MAHKEMESİ : Lüleburgaz İcra Hukuk Mahkemesi
TARİHİ : 13/03/2008
NUMARASI : 2008/15-2008/47
Taraflar arasındaki “şikayet” davasından dolayı yapılan yargılama sonunda; Lüleburgaz İcra Hukuk Mahkemesince şikayetin kabulüne dair verilen 04.07.2007 gün ve 2007/190-179 sayılı kararın incelenmesi davalı vekili tarafından istenilmesi üzerine, Yargıtay 12.Hukuk Dairesinin 19.11.2007 gün ve 2007/18744-21484 sayılı ilamı ile; (...Alacaklı N.. M..vekili tarafından borçlular S.. M..ve İ..Y..haklarında kambiyo senetlerine mahsus haciz yoluyla icra takibine geçilmiştir.

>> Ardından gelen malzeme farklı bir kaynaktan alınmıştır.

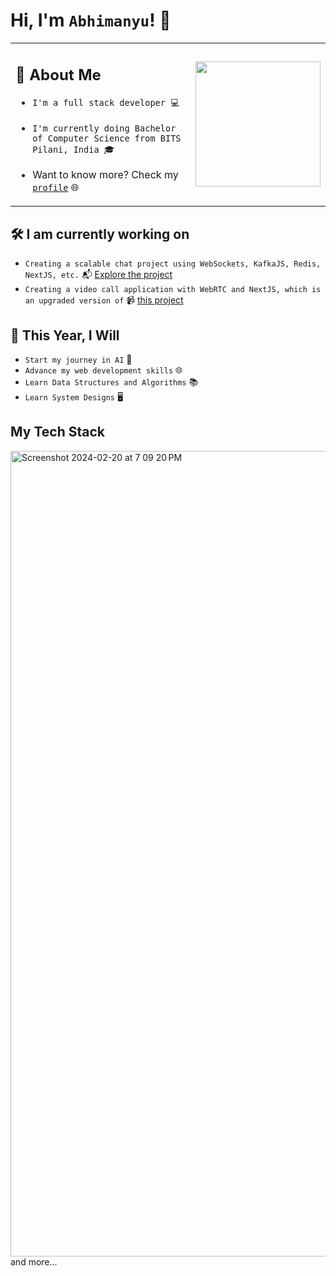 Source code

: # Hi, I'm `Abhimanyu`! 👋
<table>
<tr>
<td>
  
## 🚀 About Me


- `I'm a full stack developer 💻`

- `I'm currently doing Bachelor of Computer Science from BITS Pilani, India 🎓`

- Want to know more? Check my [`profile`](https://abhimanyu.tech) 🌐

</td>
<td>
<img src="https://user-images.githubusercontent.com/74038190/213866269-5d00981c-7c98-46d7-8a8e-16f462f15227.gif" width="200" height="200">
</td>
</tr>
</table>

## 🛠️ I am currently working on
- `Creating a scalable chat project using WebSockets, KafkaJS, Redis, NextJS, etc.` 📬 [Explore the project](https://github.com/Abhi1992002/scalable_chat_application)
- `Creating a video call application with WebRTC and NextJS, which is an upgraded version of` 📹 [this project](https://github.com/Abhi1992002/video_chat)
## 🎯 This Year, I Will

- `Start my journey in AI` 🧠
- `Advance my web development skills` 🌐
- `Learn Data Structures and Algorithms` 📚
- `Learn System Designs` 🖥️
## My Tech Stack
<img width="1289" alt="Screenshot 2024-02-20 at 7 09 20 PM" src="https://github.com/Abhi1992002/Abhi1992002/assets/122007096/1897daf7-6b15-445f-a51e-df9850f153d9">
and more...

Borçlulara gönderilen örnek 163 numaralı ödeme emrinin 09.12.2004 tarihinde S..M..’in (bizzat kendisine) tebliğ edildiği ve adı geçenin 06.12.2004 tarihinde İcra Müdürlüğüne başvurarak mal beyanında bulunduğu tespit edilmiştir. Bu dilekçede borçlu, kendi adını (F..M..) olarak yazmış ve takip talebi ve ödeme emrinde yer alan S.. M..’in kendisi olmadığı biçiminde şikâyette bulunmadan ve hakkındaki takibi benimseyerek bu takipte haczedilen mallar yönünden satışın durdurulmasını istemiştir.
Borçlunun gerek mal beyanı dilekçesinde, gerekse İcra Mahkemesine verdiği 04.07.2007 tarihli dava dilekçesinde S..M..’in kendisi olmadığı ve farklı kişi hakkında takip yapıldığı yönünde bir şikâyeti yoktur. Bu durumda alacaklı vekilinin 17.1.2005 tarihinde icra dosyasında talep açarak F.. M..yerine borçlunun adının sehven S..M.. şeklinde yazıldığı yönündeki beyanının kabulü gerekir. Anılan maddi hatanın her zaman düzeltilmesi mümkündür. Aksinin kabulü haczin kaldırılması ve diğer alacaklıların öne geçmesi… v.s. gibi hak kaybına neden olur.
O halde, Mahkemece işin esası incelenerek satışın durdurulması istemi hakkında olumlu olumsuz bir karar verilmemesi isabetsizdir...) gerekçesiyle bozularak dosya yerine geri çevrilmekle, yeniden yapılan yargılama sonunda, mahkemece önceki kararda direnilmiştir.
TEMYİZ EDEN : Davalı vekili
HUKUK GENEL KURULU KARARI
Hukuk Genel Kurulunca incelenerek direnme kararının süresinde temyiz edildiği anlaşıldıktan ve dosyadaki kağıtlar okunduktan sonra gereği görüşüldü:
Tarafların karşılıklı iddia ve savunmalarına, dosyadaki tutanak ve kanıtlara, bozma kararında açıklanan gerektirici nedenlere göre, Hukuk Genel Kurulu’nca da benimsenen Özel Daire bozma kararına uyulmak gerekirken, önceki kararda direnilmesi usul ve yasaya aykırıdır. Bu nedenle direnme kararı bozulmalıdır.
S O N U Ç : Davalı vekilinin temyiz itirazlarının kabulü ile, direnme kararının Özel Daire bozma kararında gösterilen nedenlerden dolayı H.U.M.K.nun 429.maddesi gereğince BOZULMASINA, istek halinde temyiz peşin harcının geri verilmesine 28.05.2008 gününde, oybirliği ile karar verildi.